Autorisation de tracer les internautes téléchargeant illégalement des logiciels de loisirs – 25/05/2005
Conformément à la loi Informatique et Libertés modifiée le 6 août 2004, la CNIL peut autoriser les traitements de données à caractère personnel relatifs aux infractions réprimées par le Code de la Propriété Intellectuelle mis en œuvre par les sociétés de perception et de répartition des droits ou par les organismes de défense professionnelle1.
Le 24 mars dernier, la CNIL a ainsi autorisé le Syndicat des Editeurs de Logiciels de Loisirs (SELL) à mettre en œuvre un dispositif destiné à détecter les infractions concernant les logiciels des éditeurs dont elle défend les intérêts.
Selon le dispositif autorisé, le syndicat adresse des messages de prévention aux internautes qui téléchargent et mettent à disposition des logiciels copiés illégalement sur les réseaux peer to peer. L’objectif de ces messages d’avertissement est d’informer les internautes sur le caractère illégal de leur comportement et sur les sanctions encourues.
Afin de garantir l’équilibre entre le respect de la vie privée des personnes faisant l’objet de ce traitement et les droits des éditeurs de logiciels, la CNIL s’est assurée que le syndicat ne conservera pas l’adresse IP des internautes ayant fait l’objet de cet avertissement et que celle-ci ne sera pas utilisée pour dresser un procès-verbal d’infraction.
En revanche, dans « des cas limités, caractérisés par la gravité de l’infraction », le syndicat est autorisé à relever l’adresse IP des internautes mettant à disposition des logiciels de loisirs copiés illégalement sur les réseaux peer to peer.

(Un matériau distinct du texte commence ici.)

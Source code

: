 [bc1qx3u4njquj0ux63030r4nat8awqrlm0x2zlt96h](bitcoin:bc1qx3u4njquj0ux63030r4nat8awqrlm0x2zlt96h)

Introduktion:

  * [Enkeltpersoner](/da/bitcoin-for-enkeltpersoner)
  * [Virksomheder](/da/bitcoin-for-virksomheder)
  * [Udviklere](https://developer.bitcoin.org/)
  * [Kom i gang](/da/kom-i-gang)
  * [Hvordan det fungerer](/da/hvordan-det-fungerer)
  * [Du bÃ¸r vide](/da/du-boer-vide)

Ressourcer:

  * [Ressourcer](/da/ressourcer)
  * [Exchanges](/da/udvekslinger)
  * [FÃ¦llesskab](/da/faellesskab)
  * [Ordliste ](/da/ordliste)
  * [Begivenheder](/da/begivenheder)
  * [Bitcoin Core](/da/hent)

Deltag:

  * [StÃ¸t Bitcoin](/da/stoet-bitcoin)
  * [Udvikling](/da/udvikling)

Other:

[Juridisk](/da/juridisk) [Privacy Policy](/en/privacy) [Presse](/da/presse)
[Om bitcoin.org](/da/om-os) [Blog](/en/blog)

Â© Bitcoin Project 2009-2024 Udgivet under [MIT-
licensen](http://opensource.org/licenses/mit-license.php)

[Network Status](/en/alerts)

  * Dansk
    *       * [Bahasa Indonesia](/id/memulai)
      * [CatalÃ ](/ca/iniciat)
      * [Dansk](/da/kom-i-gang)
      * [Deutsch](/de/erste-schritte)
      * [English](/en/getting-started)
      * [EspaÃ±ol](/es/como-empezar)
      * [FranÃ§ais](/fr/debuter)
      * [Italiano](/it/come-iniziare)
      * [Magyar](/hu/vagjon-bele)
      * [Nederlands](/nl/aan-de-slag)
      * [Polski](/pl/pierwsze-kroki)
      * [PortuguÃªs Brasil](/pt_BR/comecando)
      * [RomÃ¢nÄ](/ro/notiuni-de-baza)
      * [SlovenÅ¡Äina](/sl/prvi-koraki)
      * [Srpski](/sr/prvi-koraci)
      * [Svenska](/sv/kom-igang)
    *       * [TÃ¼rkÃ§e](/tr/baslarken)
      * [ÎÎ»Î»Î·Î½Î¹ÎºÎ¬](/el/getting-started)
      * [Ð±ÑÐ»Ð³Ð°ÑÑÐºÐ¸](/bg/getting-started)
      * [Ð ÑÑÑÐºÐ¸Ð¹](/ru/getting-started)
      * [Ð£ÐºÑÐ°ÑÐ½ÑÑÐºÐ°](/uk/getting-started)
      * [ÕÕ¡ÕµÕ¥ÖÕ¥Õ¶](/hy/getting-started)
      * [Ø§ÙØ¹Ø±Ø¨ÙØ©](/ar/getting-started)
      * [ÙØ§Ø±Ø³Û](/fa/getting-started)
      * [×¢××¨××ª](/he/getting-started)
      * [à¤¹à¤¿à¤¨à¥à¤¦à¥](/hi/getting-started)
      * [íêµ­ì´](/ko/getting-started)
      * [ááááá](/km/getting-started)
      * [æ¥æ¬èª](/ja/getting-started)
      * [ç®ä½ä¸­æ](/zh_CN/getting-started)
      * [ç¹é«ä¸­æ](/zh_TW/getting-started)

Les adresses IP collectée serviront alors à identifier les internautes contrefacteurs dans le cadre de procédures judiciaires.
Cette première autorisation de la CNIL au profit des éditeurs de logiciel annonce certainement une prochaine décision de l’autorité administrative permettant également à la société civile des producteurs phonographiques (SCPP) de détecter et de collecter les adresses IP des contrefacteurs, « dans des cas limités ».
1Article 9-4° de la loi Informatique et Libertés.